Extracted entries:
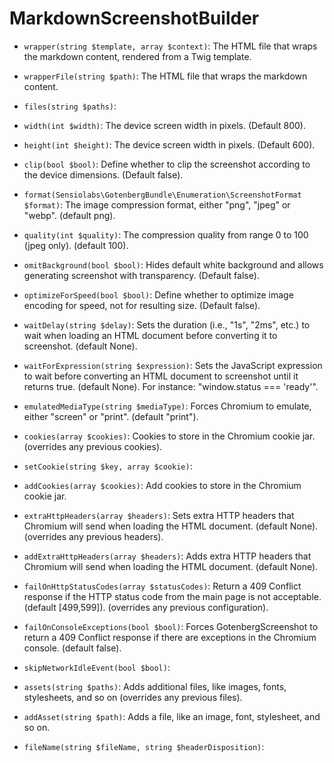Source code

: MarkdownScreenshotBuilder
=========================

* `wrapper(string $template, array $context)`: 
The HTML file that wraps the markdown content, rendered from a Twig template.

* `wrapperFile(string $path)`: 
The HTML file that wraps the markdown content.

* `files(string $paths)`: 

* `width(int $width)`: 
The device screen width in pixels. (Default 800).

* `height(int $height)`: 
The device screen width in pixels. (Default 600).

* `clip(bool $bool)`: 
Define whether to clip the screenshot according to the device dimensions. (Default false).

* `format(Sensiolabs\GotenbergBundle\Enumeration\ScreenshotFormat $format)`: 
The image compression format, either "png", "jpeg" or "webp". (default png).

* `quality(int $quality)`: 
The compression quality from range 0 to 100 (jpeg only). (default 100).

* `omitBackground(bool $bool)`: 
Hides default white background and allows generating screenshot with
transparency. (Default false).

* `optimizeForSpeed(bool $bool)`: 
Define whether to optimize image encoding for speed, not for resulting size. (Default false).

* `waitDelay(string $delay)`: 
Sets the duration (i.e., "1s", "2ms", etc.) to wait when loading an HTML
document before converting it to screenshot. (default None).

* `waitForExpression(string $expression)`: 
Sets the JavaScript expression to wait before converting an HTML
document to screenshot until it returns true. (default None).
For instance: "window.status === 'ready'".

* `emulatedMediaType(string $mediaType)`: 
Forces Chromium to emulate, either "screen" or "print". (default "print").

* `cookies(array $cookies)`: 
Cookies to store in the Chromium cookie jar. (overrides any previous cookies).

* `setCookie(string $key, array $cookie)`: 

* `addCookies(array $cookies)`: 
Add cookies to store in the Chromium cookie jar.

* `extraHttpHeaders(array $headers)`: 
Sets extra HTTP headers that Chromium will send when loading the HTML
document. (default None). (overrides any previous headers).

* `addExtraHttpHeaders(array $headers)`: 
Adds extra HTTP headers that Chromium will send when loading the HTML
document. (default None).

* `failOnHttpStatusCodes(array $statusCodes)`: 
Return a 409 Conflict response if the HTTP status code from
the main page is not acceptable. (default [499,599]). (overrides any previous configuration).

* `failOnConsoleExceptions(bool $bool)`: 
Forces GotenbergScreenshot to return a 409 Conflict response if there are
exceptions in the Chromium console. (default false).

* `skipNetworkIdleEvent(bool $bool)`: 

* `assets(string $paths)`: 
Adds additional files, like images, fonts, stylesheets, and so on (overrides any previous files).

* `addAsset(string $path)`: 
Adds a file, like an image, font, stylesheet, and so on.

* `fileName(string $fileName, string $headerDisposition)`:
---
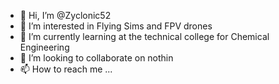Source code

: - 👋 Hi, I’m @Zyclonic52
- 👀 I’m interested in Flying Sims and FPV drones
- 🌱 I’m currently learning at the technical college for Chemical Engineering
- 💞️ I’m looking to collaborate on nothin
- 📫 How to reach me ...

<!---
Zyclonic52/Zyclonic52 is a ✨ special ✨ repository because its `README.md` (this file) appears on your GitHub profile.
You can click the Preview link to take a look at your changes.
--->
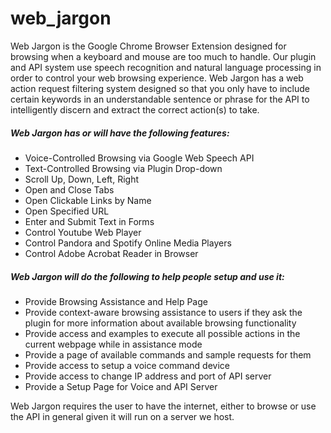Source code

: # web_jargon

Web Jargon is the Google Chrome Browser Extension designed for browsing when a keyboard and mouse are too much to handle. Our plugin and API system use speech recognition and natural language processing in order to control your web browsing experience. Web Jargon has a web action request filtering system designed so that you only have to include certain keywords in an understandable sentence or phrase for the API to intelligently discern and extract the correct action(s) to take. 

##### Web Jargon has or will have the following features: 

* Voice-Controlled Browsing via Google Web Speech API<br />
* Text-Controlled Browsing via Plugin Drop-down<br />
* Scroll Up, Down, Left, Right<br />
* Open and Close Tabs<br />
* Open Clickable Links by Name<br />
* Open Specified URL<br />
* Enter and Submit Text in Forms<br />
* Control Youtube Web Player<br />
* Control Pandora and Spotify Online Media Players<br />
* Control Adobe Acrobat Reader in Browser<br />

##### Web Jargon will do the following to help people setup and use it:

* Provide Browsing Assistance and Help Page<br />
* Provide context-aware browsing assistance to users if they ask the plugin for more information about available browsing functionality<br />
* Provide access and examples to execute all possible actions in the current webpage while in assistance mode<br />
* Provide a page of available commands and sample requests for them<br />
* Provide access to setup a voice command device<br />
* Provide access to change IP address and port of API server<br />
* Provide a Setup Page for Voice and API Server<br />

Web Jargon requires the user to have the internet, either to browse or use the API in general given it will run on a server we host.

Work item: In the records above, find the line with "Left, Right<br />"; write out exactly that line and each one after it, stopping after the line with "for them<br />".

Exercise output:
* Scroll Up, Down, Left, Right<br />
* Open and Close Tabs<br />
* Open Clickable Links by Name<br />
* Open Specified URL<br />
* Enter and Submit Text in Forms<br />
* Control Youtube Web Player<br />
* Control Pandora and Spotify Online Media Players<br />
* Control Adobe Acrobat Reader in Browser<br />

##### Web Jargon will do the following to help people setup and use it:

* Provide Browsing Assistance and Help Page<br />
* Provide context-aware browsing assistance to users if they ask the plugin for more information about available browsing functionality<br />
* Provide access and examples to execute all possible actions in the current webpage while in assistance mode<br />
* Provide a page of available commands and sample requests for them<br />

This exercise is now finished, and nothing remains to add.